I've been looking at this issue in great detail lately, with respect to varying how shifts occur under the various models of morphological differentiation we've discussed and with varying rates of sampling in the fossil record. I've decided to write this up as a chapter for my dissertation, so I can't say much at the moment, but the short answer is that it could be a very serious issue: some simulations have have very few resolvable clades at realistic sampling parameters.


Now, (b) and (c) are a little more complicated, representing different ways of translating (a) into time-scaled phylogenies using taxa2phylo. The first thing to understand is that there is no such thing as a single time-scaled tree that will describe the relationships for lineages that span intervals of time. None!

All we can do is talk about the relationships about populations at particular points in time. We might want to do this, for example, if we want to simulate continuous traits evolving on the tree using any of the typically used trait simulators in ape or geiger. We would need to pick a particular 'time' of observation of our simulated morphotaxa in order to even have a time-scaled description of relationships at those dates.
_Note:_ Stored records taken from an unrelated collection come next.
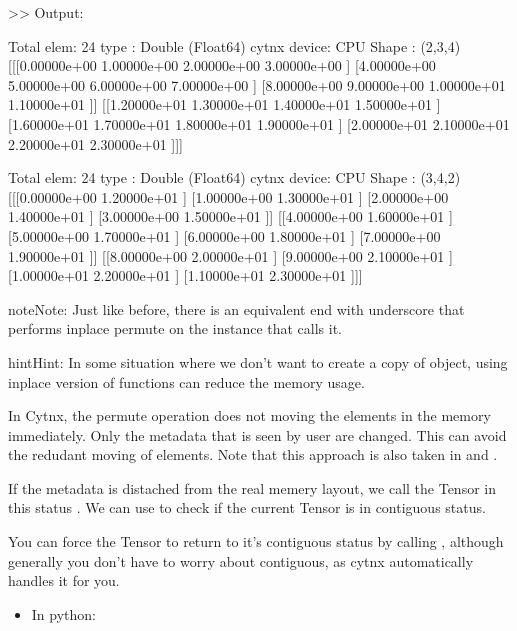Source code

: \documentclass[letterpaper,10pt,english]{sphinxmanual}
\begin{document}
\textgreater{}\textgreater{} Output:

\begin{sphinxVerbatim}[commandchars=\\\{\}]
Total elem: 24
type  : Double (Float64)
cytnx device: CPU
Shape : (2,3,4)
[[[0.00000e+00 1.00000e+00 2.00000e+00 3.00000e+00 ]
  [4.00000e+00 5.00000e+00 6.00000e+00 7.00000e+00 ]
  [8.00000e+00 9.00000e+00 1.00000e+01 1.10000e+01 ]]
 [[1.20000e+01 1.30000e+01 1.40000e+01 1.50000e+01 ]
  [1.60000e+01 1.70000e+01 1.80000e+01 1.90000e+01 ]
  [2.00000e+01 2.10000e+01 2.20000e+01 2.30000e+01 ]]]

Total elem: 24
type  : Double (Float64)
cytnx device: CPU
Shape : (3,4,2)
[[[0.00000e+00 1.20000e+01 ]
  [1.00000e+00 1.30000e+01 ]
  [2.00000e+00 1.40000e+01 ]
  [3.00000e+00 1.50000e+01 ]]
 [[4.00000e+00 1.60000e+01 ]
  [5.00000e+00 1.70000e+01 ]
  [6.00000e+00 1.80000e+01 ]
  [7.00000e+00 1.90000e+01 ]]
 [[8.00000e+00 2.00000e+01 ]
  [9.00000e+00 2.10000e+01 ]
  [1.00000e+01 2.20000e+01 ]
  [1.10000e+01 2.30000e+01 ]]]
\end{sphinxVerbatim}

\begin{sphinxadmonition}{note}{Note:}
Just like before, there is an equivalent  end with underscore that performs inplace permute on the instance that calls it.
\end{sphinxadmonition}

\begin{sphinxadmonition}{hint}{Hint:}
In some situation where we don’t want to create a copy of object, using inplace version of functions can reduce the memory usage.
\end{sphinxadmonition}

In Cytnx, the permute operation does not moving the elements in the memory immediately. Only the meta\sphinxhyphen{}data that is seen by user are changed.
This can avoid the redudant moving of elements. Note that this approach is also taken in  and  .

If the meta\sphinxhyphen{}data is distached from the real memery layout, we call the Tensor in this status . We can use  to check if the current Tensor is in contiguous status.

You can force the Tensor to return to it’s contiguous status by calling , although generally you don’t have to worry about contiguous, as cytnx automatically handles it for you.
\begin{itemize}
\item {} 
In python:

\end{itemize}
\end{document}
That's what taxa2phylo does. It constructs the time-scaled tree which perfectly describes the set of relationships among for particular points in time within the simulated ranges of taxa. The taxonomic identity of branches is lost, leaving only the historical patterns of branching that get us to our points of interest. 'Ancestral' taxa which have multiple descendants (like taxon A) get chopped up into segments which become separate branches on the resulting output tree.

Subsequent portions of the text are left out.